Treatment of Crohn's Disease
Acute treatment
Steroids are often necessary in initial stages and during flare-ups, although long-term steroid therapy is discouraged because of its well-known side effects.
Steroid-sparing
A well-established group of drugs, especially useful in mild-to-moderate disease, are salicylates - 5-ASA derivates - 5-aminosalicylic acid compounds such as sulfasalazine, mesalamine (Pentasa®, Asacol®), olsalazine, and balsalazide. Immunomodulating drugs such as azathioprine, 6-mercaptopurine and methotrexate are given mainly in moderate-to-severe cases. Research trials are being conducted on treatment with drugs in the same family as thalidomide. Infliximab (brand name Remicade®) is given in patients with therapy-resistant or fistulating Crohn's.
Surgery
Surgery (resection of parts of the bowel) is avoided, as this does not cure the disease - it can recur at any site in the digestive tract. 50% of all Crohn's patients eventually undergo one or more resections to control highly active disease. Most often, this is of the terminal ileum.
Dietary
Some patients find some foods (such as foods high in fiber, dairy foods, and sugars) make their symptoms worse, but the disease cannot be controlled simply through diet modifications. However, paying close attention to diet can help reduce the number of flare-ups for many sufferers.
Differential diagnosis
Crohn's disease and ulcerative colitis are quite distinct diseases but in practice there are sometimes difficulties distinguishing between them, especially in mild cases - these are usually simply classified as "chronic inflammatory bowel disease" or "indeterminate colitis".
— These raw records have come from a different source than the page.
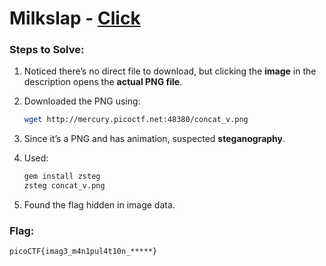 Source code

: 

# Milkslap - [Click](https://play.picoctf.org/practice/challenge/139?category=4&page=4&search=)



### Steps to Solve:

1. Noticed there’s no direct file to download, but clicking the **image** in the description opens the **actual PNG file**.
2. Downloaded the PNG using:

   ```bash
   wget http://mercury.picoctf.net:48380/concat_v.png
   ```
4. Since it’s a PNG and has animation, suspected **steganography**.
5. Used:

   ```bash
   gem install zsteg
   zsteg concat_v.png
   ```
6. Found the flag hidden in image data.


### Flag:

```
picoCTF{imag3_m4n1pul4t10n_*****}
```


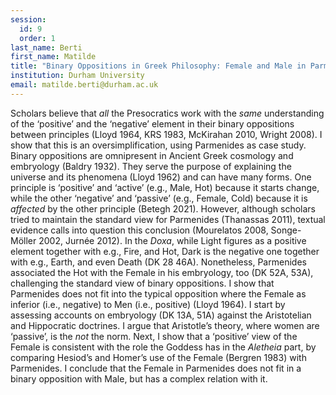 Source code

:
 ```yaml
---
session:
  id: 9
  order: 1
last_name: Berti
first_name: Matilde
title: "Binary Oppositions in Greek Philosophy: Female and Male in Parmenides"
institution: Durham University
email: matilde.berti@durham.ac.uk
---
```

Scholars believe that *all* the Presocratics work with the *same* understanding of the ‘positive’ and the ‘negative’ element in their binary oppositions between principles (Lloyd 1964, KRS 1983, McKirahan 2010, Wright 2008). I show that this is an oversimplification, using Parmenides as case study.
Binary oppositions are omnipresent in Ancient Greek cosmology and embryology (Baldry 1932). They serve the purpose of explaining the universe and its phenomena (Lloyd 1962) and can have many forms. One principle is ‘positive’ and ‘active’ (e.g., Male, Hot) because it starts change, while the other ‘negative’ and ‘passive’ (e.g., Female, Cold) because it is *affected* by the other principle (Betegh 2021). However, although scholars tried to maintain the standard view for Parmenides (Thanassas 2011), textual evidence calls into question this conclusion (Mourelatos 2008, Songe-Möller 2002, Jurnée 2012). In the *Doxa*, while Light figures as a positive element together with e.g., Fire, and Hot, Dark is the negative one together with e.g., Earth, and even Death (DK 28 46A). Nonetheless, Parmenides associated the Hot with the Female in his embryology, too (DK 52A, 53A), challenging the standard view of binary oppositions.
I show that Parmenides does not fit into the typical opposition where the Female as inferior (i.e., negative) to Men (i.e., positive) (Lloyd 1964). I start by assessing accounts on embryology (DK 13A, 51A) against the Aristotelian and Hippocratic doctrines. I argue that Aristotle’s theory, where women are ‘passive’, is the *not* the norm. Next, I show that a ‘positive’ view of the Female is consistent with the role the Goddess has in the *Aletheia* part, by comparing Hesiod’s and Homer’s use of the Female (Bergren 1983) with Parmenides. I conclude that the Female in Parmenides does not fit in a binary opposition with Male, but has a complex relation with it.

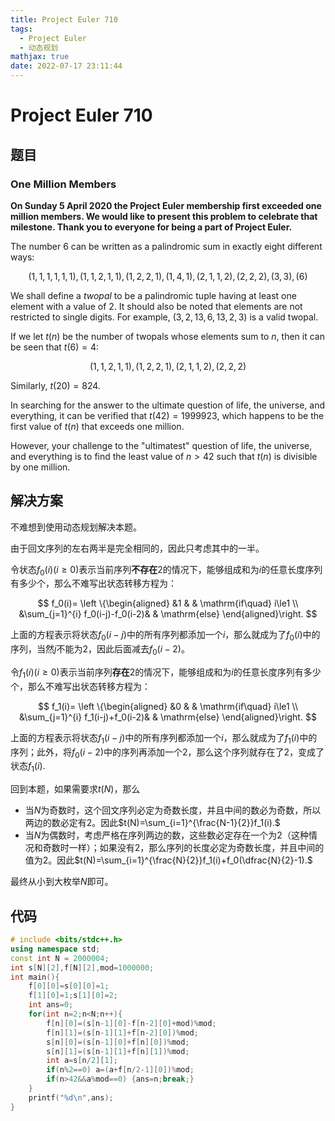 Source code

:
 ```yaml
---
title: Project Euler 710
tags:
  - Project Euler
  - 动态规划
mathjax: true
date: 2022-07-17 23:11:44
---
```


<escape><!-- more --></escape>

# Project Euler 710

## 题目

### One Million Members

**On Sunday 5 April 2020 the Project Euler membership first exceeded one million members. We would like to present this problem to celebrate that milestone. Thank you to everyone for being a part of Project Euler.**

The number $6$ can be written as a palindromic sum in exactly eight different ways:

$$(1, 1, 1, 1, 1, 1), (1, 1, 2, 1, 1), (1, 2, 2, 1), (1, 4, 1), (2, 1, 1, 2), (2, 2, 2), (3, 3), (6)$$

We shall define a *twopal* to be a palindromic tuple having at least one element with a value of $2$. It should also be noted that elements are not restricted to single digits. For example, $(3, 2, 13, 6, 13, 2, 3)$ is a valid twopal.

If we let $t(n)$ be the number of twopals whose elements sum to $n$, then it can be seen that $t(6) = 4$:

$$(1, 1, 2, 1, 1), (1, 2, 2, 1), (2, 1, 1, 2), (2, 2, 2)$$

Similarly, $t(20) = 824$.

In searching for the answer to the ultimate question of life, the universe, and everything, it can be verified that $t(42) = 1999923$, which happens to be the first value of $t(n)$ that exceeds one million.

However, your challenge to the "ultimatest" question of life, the universe, and everything is to find the least value of $n \gt 42$ such that $t(n)$ is divisible by one million.

## 解决方案

不难想到使用动态规划解决本题。

由于回文序列的左右两半是完全相同的，因此只考虑其中的一半。

令状态$f_0(i)(i\ge 0)$表示当前序列**不存在**$2$的情况下，能够组成和为$i$的任意长度序列有多少个，那么不难写出状态转移方程为：

$$
f_0(i)=
\left \{\begin{aligned}
  &1 & & \mathrm{if\quad} i\le1 \\
  &\sum_{j=1}^{i} f_0(i-j)-f_0(i-2)& & \mathrm{else}
\end{aligned}\right.
$$

上面的方程表示将状态$f_0(i-j)$中的所有序列都添加一个$i$，那么就成为了$f_0(i)$中的序列，当然$j$不能为$2$，因此后面减去$f_0(i-2)$。

令$f_1(i)(i\ge 0)$表示当前序列**存在**$2$的情况下，能够组成和为$i$的任意长度序列有多少个，那么不难写出状态转移方程为：

$$
f_1(i)=
\left \{\begin{aligned}
  &0 & & \mathrm{if\quad} i\le1 \\
  &\sum_{j=1}^{i} f_1(i-j)+f_0(i-2)& & \mathrm{else}
\end{aligned}\right.
$$

上面的方程表示将状态$f_1(i-j)$中的所有序列都添加一个$i$，那么就成为了$f_1(i)$中的序列；此外，将$f_0(i-2)$中的序列再添加一个$2$，那么这个序列就存在了$2$，变成了状态$f_1(i)$.

回到本题，如果需要求$t(N)$，那么

- 当$N$为奇数时，这个回文序列必定为奇数长度，并且中间的数必为奇数，所以两边的数必定有$2$。因此$t(N)=\sum_{i=1}^{\frac{N-1}{2}}f_1(i).$
- 当$N$为偶数时，考虑严格在序列两边的数，这些数必定存在一个为$2$（这种情况和奇数时一样）；如果没有$2$，那么序列的长度必定为奇数长度，并且中间的值为$2$。因此$t(N)=\sum_{i=1}^{\frac{N}{2}}f_1(i)+f_0(\dfrac{N}{2}-1).$

最终从小到大枚举$N$即可。

## 代码

```C++
# include <bits/stdc++.h>
using namespace std;
const int N = 2000004;
int s[N][2],f[N][2],mod=1000000;
int main(){
    f[0][0]=s[0][0]=1;
    f[1][0]=1;s[1][0]=2;
    int ans=0;
    for(int n=2;n<N;n++){
        f[n][0]=(s[n-1][0]-f[n-2][0]+mod)%mod;
        f[n][1]=(s[n-1][1]+f[n-2][0])%mod;
        s[n][0]=(s[n-1][0]+f[n][0])%mod;
        s[n][1]=(s[n-1][1]+f[n][1])%mod;
        int a=s[n/2][1];
        if(n%2==0) a=(a+f[n/2-1][0])%mod;
        if(n>42&&a%mod==0) {ans=n;break;}
    }
    printf("%d\n",ans);
}
```
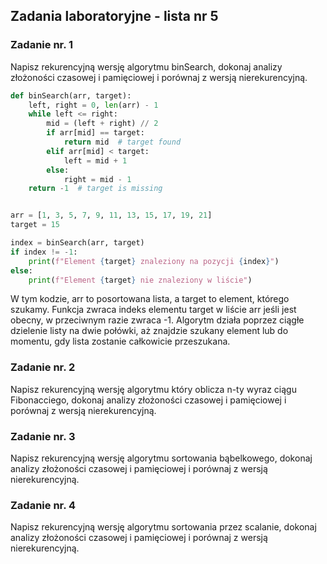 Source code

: ## Zadania laboratoryjne - lista nr 5
### Zadanie nr. 1
Napisz rekurencyjną wersję algorytmu binSearch, dokonaj analizy złożoności czasowej i pamięciowej i porównaj z wersją nierekurencyjną.

```python 
def binSearch(arr, target):
    left, right = 0, len(arr) - 1
    while left <= right:
        mid = (left + right) // 2
        if arr[mid] == target:
            return mid  # target found
        elif arr[mid] < target:
            left = mid + 1
        else:
            right = mid - 1
    return -1  # target is missing


arr = [1, 3, 5, 7, 9, 11, 13, 15, 17, 19, 21]
target = 15

index = binSearch(arr, target)
if index != -1:
    print(f"Element {target} znaleziony na pozycji {index}")
else:
    print(f"Element {target} nie znaleziony w liście")
```

W tym kodzie, arr to posortowana lista, a target to element, którego szukamy. Funkcja zwraca indeks elementu target w liście arr jeśli jest obecny, w przeciwnym razie zwraca -1. Algorytm działa poprzez ciągłe dzielenie listy na dwie połówki, aż znajdzie szukany element lub do momentu, gdy lista zostanie całkowicie przeszukana.

### Zadanie nr. 2
Napisz rekurencyjną wersję algorytmu który oblicza n-ty wyraz ciągu Fibonacciego, dokonaj analizy złożoności czasowej i pamięciowej i porównaj z wersją nierekurencyjną.

### Zadanie nr. 3
Napisz rekurencyjną wersję algorytmu sortowania bąbelkowego, dokonaj analizy złożoności czasowej i pamięciowej i porównaj z wersją nierekurencyjną.

### Zadanie nr. 4
Napisz rekurencyjną wersję algorytmu sortowania przez scalanie, dokonaj analizy złożoności czasowej i pamięciowej i porównaj z wersją nierekurencyjną.


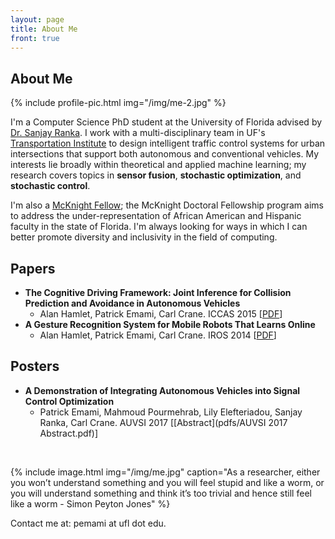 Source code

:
 ```yaml
---
layout: page
title: About Me
front: true
---
```


## About Me

{%
    include profile-pic.html
    img="/img/me-2.jpg"
%}

I'm a Computer Science PhD student at the University of Florida advised by [Dr. Sanjay Ranka](https://sites.google.com/site/sanjayranka/). I work with a multi-disciplinary team in UF's [Transportation Institute](http://www.transportation.institute.ufl.edu/) to design intelligent traffic control systems for urban intersections that support both autonomous and conventional vehicles. My interests lie broadly within theoretical and applied machine learning; my research covers topics in **sensor fusion**, **stochastic optimization**, and **stochastic control**.

I'm also a [McKnight Fellow](http://fefonline.org/mdf.html); the McKnight Doctoral Fellowship program aims to address the under-representation of African American and Hispanic faculty in the state of Florida. I'm always looking for ways in which I can better promote diversity and inclusivity in the field of computing. 

## Papers

* **The Cognitive Driving Framework: Joint Inference for Collision Prediction and Avoidance in Autonomous Vehicles**
    * Alan Hamlet, Patrick Emami, Carl Crane. ICCAS 2015 [[PDF](pdfs/ICCAS2015.pdf)]
* **A Gesture Recognition System for Mobile Robots That Learns Online**
    * Alan Hamlet, Patrick Emami, Carl Crane. IROS 2014 [[PDF](pdfs/IROS_2014.pdf)]

## Posters

* **A Demonstration of Integrating Autonomous Vehicles into Signal Control Optimization**
    * Patrick Emami, Mahmoud Pourmehrab, Lily Elefteriadou, Sanjay Ranka, Carl Crane. AUVSI 2017 [[Abstract](pdfs/AUVSI 2017 Abstract.pdf)]

<br>

{%
    include image.html
    img="/img/me.jpg"
    caption="As a researcher, either you won’t understand something and you will feel stupid and like a worm, or you will understand something and think it’s too trivial and hence still feel like a worm - Simon Peyton Jones"
%}

Contact me at: pemami at ufl dot edu.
Crohn's disease is often initially misdiagnosed as food poisoning, gastroenteritis, appendicitis (due to the common locus of pain in the lower right-hand quadrant of the abdomen), and irritable bowel syndrome.
History of Crohn's Disease
Crohn's disease was first described by Giovanni Battista Morgagni (1682-1771), and subsequent cases were described by John Berg in 1898, and by Polish surgeon Antoni Le?niowski in 1904. Scottish physician T. Kennedy Dalziel described nine cases in 1913. Burrill Bernard Crohn, an American gastroenterologist, described fourteen cases in 1932, characterizing the disease as "Terminal ileitis: A new clinical entity"; the description was changed to "Regional ileitis" on publication. It is by virtue of alphabetization rather than contribution that Crohn's name appeared as first author: because this was the first time the condition was reported in a widely-read journal, and the disease has come to be known as Crohn's disease for reasons of publicity rather than precedence.
In Poland the disease is known as Le?niowski-Crohn disease. In Germany the disease is known as Morbus Crohn.